1) I tell you nothing else.
2) I tell you that at least one is a boy.
3) I tell you that least one is a girl.
4) I write the gender of at least one on a piece of paper that I show to you.
5) I write the gender of at least one on a piece of paper that I don’t show to you; so you learn nothing.

The answer to #1 is clearly A1=1/2.

If you say the answer to #2 is A2=1/3, based on “just the facts,” then you must also say the answer to #3 is A3=1/3. The effect of the different facts is equivalent in the two questions, as it is in A4=1/3 also. But since “boy” and “girl” are the only two things I could have written in #4, the Law of Total Probability says A5 is A2*P(I wrote “boy”)+A3*P(I wrote “girl”) = (1/3)*[P(I wrote “boy”)+P(I wrote “girl”)] = (1/3)*(1)=1/3. In fact, that would have to be the answer even if I didn’t tell you that I wrote a gender.

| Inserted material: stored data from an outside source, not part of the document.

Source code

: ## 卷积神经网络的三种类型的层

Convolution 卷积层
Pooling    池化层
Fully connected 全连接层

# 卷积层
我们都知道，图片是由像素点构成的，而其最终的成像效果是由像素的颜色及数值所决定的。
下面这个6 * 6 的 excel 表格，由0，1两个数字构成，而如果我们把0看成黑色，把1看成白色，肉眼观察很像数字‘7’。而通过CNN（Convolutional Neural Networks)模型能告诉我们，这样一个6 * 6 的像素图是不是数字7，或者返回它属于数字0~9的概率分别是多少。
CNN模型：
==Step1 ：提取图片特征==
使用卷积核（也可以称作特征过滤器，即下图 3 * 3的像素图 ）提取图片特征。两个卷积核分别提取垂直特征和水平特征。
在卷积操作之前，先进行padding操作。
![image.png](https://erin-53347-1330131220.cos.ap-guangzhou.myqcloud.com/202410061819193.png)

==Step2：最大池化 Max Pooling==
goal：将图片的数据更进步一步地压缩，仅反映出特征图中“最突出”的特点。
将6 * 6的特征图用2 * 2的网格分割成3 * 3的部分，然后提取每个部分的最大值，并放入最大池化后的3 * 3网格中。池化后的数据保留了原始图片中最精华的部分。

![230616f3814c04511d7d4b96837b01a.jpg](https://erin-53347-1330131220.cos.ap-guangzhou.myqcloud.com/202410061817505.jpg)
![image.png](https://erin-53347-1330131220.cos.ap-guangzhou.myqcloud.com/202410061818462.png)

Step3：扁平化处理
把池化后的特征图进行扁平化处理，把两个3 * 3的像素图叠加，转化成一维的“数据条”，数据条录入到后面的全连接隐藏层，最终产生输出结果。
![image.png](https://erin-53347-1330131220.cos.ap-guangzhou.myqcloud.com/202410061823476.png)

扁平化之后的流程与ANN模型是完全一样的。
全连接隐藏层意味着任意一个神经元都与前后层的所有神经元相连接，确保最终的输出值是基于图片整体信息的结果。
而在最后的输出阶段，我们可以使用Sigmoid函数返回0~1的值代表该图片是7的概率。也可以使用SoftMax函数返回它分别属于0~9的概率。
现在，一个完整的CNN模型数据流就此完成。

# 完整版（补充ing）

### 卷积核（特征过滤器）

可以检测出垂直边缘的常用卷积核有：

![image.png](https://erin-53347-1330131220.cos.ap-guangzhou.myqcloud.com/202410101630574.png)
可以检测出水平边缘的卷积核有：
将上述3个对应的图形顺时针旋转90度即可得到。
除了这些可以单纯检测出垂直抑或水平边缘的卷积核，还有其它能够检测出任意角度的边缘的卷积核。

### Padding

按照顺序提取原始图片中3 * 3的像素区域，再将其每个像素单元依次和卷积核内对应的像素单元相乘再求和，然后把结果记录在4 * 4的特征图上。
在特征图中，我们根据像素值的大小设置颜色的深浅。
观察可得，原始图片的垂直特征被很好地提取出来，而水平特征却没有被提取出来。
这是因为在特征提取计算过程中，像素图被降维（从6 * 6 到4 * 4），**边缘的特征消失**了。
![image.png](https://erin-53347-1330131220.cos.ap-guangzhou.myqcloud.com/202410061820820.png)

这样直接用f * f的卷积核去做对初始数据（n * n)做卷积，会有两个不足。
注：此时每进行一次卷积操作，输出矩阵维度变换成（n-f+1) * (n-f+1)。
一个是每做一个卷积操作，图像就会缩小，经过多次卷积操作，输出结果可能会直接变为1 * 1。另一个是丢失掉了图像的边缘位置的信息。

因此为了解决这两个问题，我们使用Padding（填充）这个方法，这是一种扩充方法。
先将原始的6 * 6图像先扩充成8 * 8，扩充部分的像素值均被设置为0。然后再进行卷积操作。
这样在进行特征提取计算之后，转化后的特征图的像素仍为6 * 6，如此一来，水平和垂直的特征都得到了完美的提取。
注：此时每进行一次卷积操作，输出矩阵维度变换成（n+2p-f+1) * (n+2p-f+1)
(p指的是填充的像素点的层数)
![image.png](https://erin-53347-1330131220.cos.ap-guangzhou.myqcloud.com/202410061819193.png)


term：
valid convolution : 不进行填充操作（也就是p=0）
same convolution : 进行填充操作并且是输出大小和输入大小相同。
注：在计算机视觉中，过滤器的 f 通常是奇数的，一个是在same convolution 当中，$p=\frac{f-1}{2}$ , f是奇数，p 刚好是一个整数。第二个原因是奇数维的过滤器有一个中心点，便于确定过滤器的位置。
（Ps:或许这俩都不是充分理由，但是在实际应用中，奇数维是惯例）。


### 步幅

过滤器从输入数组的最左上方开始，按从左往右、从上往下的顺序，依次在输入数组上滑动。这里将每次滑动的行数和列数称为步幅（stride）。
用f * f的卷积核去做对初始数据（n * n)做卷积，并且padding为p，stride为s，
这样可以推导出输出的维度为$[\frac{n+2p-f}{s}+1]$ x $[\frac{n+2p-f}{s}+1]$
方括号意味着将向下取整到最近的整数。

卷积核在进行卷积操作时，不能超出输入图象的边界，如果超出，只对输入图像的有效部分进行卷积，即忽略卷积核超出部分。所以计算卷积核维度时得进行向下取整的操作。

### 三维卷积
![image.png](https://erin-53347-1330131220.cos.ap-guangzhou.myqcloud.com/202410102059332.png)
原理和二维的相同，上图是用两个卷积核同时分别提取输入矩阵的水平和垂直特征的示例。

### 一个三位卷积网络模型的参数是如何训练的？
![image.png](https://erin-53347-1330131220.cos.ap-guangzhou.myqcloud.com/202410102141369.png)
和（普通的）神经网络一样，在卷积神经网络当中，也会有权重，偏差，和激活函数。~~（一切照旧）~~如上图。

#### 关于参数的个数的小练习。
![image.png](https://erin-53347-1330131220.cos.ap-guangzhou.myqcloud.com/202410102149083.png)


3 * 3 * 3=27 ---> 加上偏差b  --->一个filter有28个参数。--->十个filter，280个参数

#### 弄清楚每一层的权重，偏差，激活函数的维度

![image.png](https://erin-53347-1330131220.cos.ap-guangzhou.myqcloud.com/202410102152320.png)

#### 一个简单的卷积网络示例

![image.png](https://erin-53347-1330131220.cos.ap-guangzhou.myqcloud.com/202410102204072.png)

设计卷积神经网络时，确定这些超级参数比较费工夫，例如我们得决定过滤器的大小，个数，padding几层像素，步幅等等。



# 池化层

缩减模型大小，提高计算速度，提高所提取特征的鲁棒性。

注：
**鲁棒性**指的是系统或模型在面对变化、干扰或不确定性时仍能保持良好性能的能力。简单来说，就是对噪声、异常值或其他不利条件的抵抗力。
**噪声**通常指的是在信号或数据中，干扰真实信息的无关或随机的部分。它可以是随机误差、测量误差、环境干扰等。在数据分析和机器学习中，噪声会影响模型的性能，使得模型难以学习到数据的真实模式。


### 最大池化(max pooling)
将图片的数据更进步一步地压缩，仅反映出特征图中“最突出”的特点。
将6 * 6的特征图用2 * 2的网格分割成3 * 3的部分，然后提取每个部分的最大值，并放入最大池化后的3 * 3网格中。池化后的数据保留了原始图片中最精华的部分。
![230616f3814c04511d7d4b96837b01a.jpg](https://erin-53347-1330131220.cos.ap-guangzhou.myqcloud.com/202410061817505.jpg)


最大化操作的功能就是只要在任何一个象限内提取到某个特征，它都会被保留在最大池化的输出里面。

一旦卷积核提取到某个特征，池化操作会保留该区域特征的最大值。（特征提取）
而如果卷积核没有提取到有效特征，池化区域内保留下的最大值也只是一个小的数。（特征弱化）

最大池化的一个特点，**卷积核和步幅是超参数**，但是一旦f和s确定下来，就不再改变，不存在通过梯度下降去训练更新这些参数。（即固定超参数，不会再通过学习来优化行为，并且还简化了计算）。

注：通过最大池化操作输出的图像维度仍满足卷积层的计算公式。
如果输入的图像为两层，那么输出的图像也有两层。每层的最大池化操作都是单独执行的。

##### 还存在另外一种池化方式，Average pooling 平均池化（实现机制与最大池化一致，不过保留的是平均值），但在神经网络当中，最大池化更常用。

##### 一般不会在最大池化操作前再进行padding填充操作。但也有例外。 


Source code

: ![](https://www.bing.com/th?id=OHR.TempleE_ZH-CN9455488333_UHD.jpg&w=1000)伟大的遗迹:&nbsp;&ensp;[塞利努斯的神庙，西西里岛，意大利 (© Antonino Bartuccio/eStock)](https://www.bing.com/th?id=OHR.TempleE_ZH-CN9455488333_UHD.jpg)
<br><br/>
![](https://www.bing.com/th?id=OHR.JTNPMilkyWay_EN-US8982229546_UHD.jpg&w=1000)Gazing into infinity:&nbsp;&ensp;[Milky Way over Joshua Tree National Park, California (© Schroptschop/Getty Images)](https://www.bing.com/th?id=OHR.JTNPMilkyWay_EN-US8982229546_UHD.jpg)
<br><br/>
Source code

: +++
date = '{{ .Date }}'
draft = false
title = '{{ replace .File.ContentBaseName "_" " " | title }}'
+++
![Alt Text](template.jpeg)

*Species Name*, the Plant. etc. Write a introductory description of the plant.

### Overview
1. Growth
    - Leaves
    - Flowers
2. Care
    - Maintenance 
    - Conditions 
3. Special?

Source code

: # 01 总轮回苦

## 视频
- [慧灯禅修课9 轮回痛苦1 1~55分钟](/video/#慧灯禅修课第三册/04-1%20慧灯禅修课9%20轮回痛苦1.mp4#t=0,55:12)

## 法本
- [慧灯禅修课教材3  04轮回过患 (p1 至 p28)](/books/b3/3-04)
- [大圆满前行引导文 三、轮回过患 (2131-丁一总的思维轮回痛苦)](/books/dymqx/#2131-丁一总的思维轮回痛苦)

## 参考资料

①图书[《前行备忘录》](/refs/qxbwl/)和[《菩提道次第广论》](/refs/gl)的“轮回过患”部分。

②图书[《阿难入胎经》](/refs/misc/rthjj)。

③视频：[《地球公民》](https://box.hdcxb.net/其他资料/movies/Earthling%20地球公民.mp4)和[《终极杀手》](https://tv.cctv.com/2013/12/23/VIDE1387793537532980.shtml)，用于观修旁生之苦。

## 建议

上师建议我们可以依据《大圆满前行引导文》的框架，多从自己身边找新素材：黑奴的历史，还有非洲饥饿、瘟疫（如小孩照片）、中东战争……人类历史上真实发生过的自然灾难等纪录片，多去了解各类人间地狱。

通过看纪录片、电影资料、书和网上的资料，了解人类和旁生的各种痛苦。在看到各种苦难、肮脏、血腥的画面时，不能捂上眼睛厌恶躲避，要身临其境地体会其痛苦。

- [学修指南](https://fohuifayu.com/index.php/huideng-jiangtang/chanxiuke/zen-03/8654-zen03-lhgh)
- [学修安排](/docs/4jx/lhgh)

This is what is known as Bertrand’s Box Paradox. A5 has to be the same as A1 because, as far as your information is concerned, they are the same question. But A5 also has to be the same, working backwards, as A4, A3, and A2. The resolution of the paradox is that A2 cannot be based on “just the facts;” that is, what I told you. It has to be also be based on what I could tell you, but didn’t.

In fact, we can generalize Bertrand’s Box Paradox: N boxes are divided into M that have two gold coins hidden inside (with M<N/2), M that have two bronze coins (the change here is intentional), and N-2M that have one of each. If you choose a box, and I look in it and tell you it has a bronze coin, what are the chances it has two bronze coins?

The “just the facts” answer, since M boxes have two bronze coins (i.e., the BB boxes) and N-M have at least one (all except the GG boxes), is M/(N-M). In 1889 Joseph Bertrand proved that is wrong by using the paradox I outlined above. The correct answer, since M boxes have two and you can only assume I would tell you about a bronze coin in M+(N-2M)/2=N/2, is 2M/N. He used N=3 and M=1, but it works the same with N=4 and M=1, which makes it the Two Child Problem. The answer is not M/(N-M)=1/3, it is 2M/N=1/2. This is a fact long established in Mathematical History, and acknowledged by Martin Gardner himself when he retracted his original answer of 1/3.

Stagflationary Mark said...

JeffJo,

I think you are making an compelling case and yet I still cannot spot the flaw in my own logic.

Let's say there are 4 parents in a room and they each have 2 children (perfect distribution). When in doubt, let's start naming them.

Tom has a first born boy and a second born boy.
Fred has a first born boy and a second born girl.
Todd has first born girl and a second born boy.
Jim has a fist born girl and second born girl.

And now, one of these people slides me a note under the door. (I don't know which one.)

If it says that they have at least one boy then I definitely know the person isn't Jim. The answer would be 1/3.

If it says that they have at least one girl then I definitely know the person isn't Tom. The answer would be 1/3.

There were 4 parents in the room and yet I was definitely able to rule one out the instant I was slid the note. Correct?

I am sticking to the only facts I know. I am making no assumptions about the motivation of the parent who wrote me the note. So where is the flaw in my logic?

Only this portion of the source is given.